(Excerpts from a dataset)
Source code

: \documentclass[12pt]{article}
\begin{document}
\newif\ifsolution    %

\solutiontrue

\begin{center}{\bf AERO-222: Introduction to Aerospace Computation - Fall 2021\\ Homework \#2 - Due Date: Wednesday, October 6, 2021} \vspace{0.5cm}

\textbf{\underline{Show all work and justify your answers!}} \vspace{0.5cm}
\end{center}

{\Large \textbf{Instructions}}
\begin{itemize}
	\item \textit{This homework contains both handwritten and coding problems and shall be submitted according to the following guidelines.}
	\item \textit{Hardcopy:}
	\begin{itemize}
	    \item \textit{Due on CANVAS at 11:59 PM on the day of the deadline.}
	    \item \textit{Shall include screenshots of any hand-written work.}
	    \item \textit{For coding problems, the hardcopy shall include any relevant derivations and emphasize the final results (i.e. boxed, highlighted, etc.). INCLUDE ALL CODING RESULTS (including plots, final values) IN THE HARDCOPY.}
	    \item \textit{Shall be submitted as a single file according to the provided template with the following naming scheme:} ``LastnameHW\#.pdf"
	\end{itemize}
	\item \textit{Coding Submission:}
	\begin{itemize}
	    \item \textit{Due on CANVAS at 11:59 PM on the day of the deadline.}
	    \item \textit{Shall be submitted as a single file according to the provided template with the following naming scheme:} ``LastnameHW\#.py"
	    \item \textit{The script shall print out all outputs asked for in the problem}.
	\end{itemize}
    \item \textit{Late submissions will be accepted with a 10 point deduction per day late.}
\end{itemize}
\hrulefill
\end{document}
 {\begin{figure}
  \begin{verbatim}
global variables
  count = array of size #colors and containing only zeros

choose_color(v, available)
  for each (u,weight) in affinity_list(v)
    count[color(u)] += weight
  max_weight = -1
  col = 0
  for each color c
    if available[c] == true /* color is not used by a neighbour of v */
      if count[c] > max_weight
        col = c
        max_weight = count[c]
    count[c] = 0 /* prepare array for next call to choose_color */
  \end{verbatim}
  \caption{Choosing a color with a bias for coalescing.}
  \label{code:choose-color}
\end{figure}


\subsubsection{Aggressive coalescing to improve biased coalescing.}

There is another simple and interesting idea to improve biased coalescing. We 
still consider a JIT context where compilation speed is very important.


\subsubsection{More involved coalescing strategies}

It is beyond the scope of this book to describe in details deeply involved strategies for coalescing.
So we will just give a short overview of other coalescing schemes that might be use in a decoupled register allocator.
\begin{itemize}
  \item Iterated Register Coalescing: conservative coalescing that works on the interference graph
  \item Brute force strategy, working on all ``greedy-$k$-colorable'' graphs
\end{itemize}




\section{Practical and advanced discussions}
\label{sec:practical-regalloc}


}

Exercise description:
Above are some records; repeat all of them exactly.

Solution for this exercise:
Source code

: \documentclass[12pt]{article}
\begin{document}
\newif\ifsolution    %

\solutiontrue

\begin{center}{\bf AERO-222: Introduction to Aerospace Computation - Fall 2021\\ Homework \#2 - Due Date: Wednesday, October 6, 2021} \vspace{0.5cm}

\textbf{\underline{Show all work and justify your answers!}} \vspace{0.5cm}
\end{center}

{\Large \textbf{Instructions}}
\begin{itemize}
	\item \textit{This homework contains both handwritten and coding problems and shall be submitted according to the following guidelines.}
	\item \textit{Hardcopy:}
	\begin{itemize}
	    \item \textit{Due on CANVAS at 11:59 PM on the day of the deadline.}
	    \item \textit{Shall include screenshots of any hand-written work.}
	    \item \textit{For coding problems, the hardcopy shall include any relevant derivations and emphasize the final results (i.e. boxed, highlighted, etc.). INCLUDE ALL CODING RESULTS (including plots, final values) IN THE HARDCOPY.}
	    \item \textit{Shall be submitted as a single file according to the provided template with the following naming scheme:} ``LastnameHW\#.pdf"
	\end{itemize}
	\item \textit{Coding Submission:}
	\begin{itemize}
	    \item \textit{Due on CANVAS at 11:59 PM on the day of the deadline.}
	    \item \textit{Shall be submitted as a single file according to the provided template with the following naming scheme:} ``LastnameHW\#.py"
	    \item \textit{The script shall print out all outputs asked for in the problem}.
	\end{itemize}
    \item \textit{Late submissions will be accepted with a 10 point deduction per day late.}
\end{itemize}
\hrulefill
\end{document}
 {\begin{figure}
  \begin{verbatim}
global variables
  count = array of size #colors and containing only zeros

choose_color(v, available)
  for each (u,weight) in affinity_list(v)
    count[color(u)] += weight
  max_weight = -1
  col = 0
  for each color c
    if available[c] == true /* color is not used by a neighbour of v */
      if count[c] > max_weight
        col = c
        max_weight = count[c]
    count[c] = 0 /* prepare array for next call to choose_color */
  \end{verbatim}
  \caption{Choosing a color with a bias for coalescing.}
  \label{code:choose-color}
\end{figure}


\subsubsection{Aggressive coalescing to improve biased coalescing.}

There is another simple and interesting idea to improve biased coalescing. We 
still consider a JIT context where compilation speed is very important.


\subsubsection{More involved coalescing strategies}

It is beyond the scope of this book to describe in details deeply involved strategies for coalescing.
So we will just give a short overview of other coalescing schemes that might be use in a decoupled register allocator.
\begin{itemize}
  \item Iterated Register Coalescing: conservative coalescing that works on the interference graph
  \item Brute force strategy, working on all ``greedy-$k$-colorable'' graphs
\end{itemize}




\section{Practical and advanced discussions}
\label{sec:practical-regalloc}


}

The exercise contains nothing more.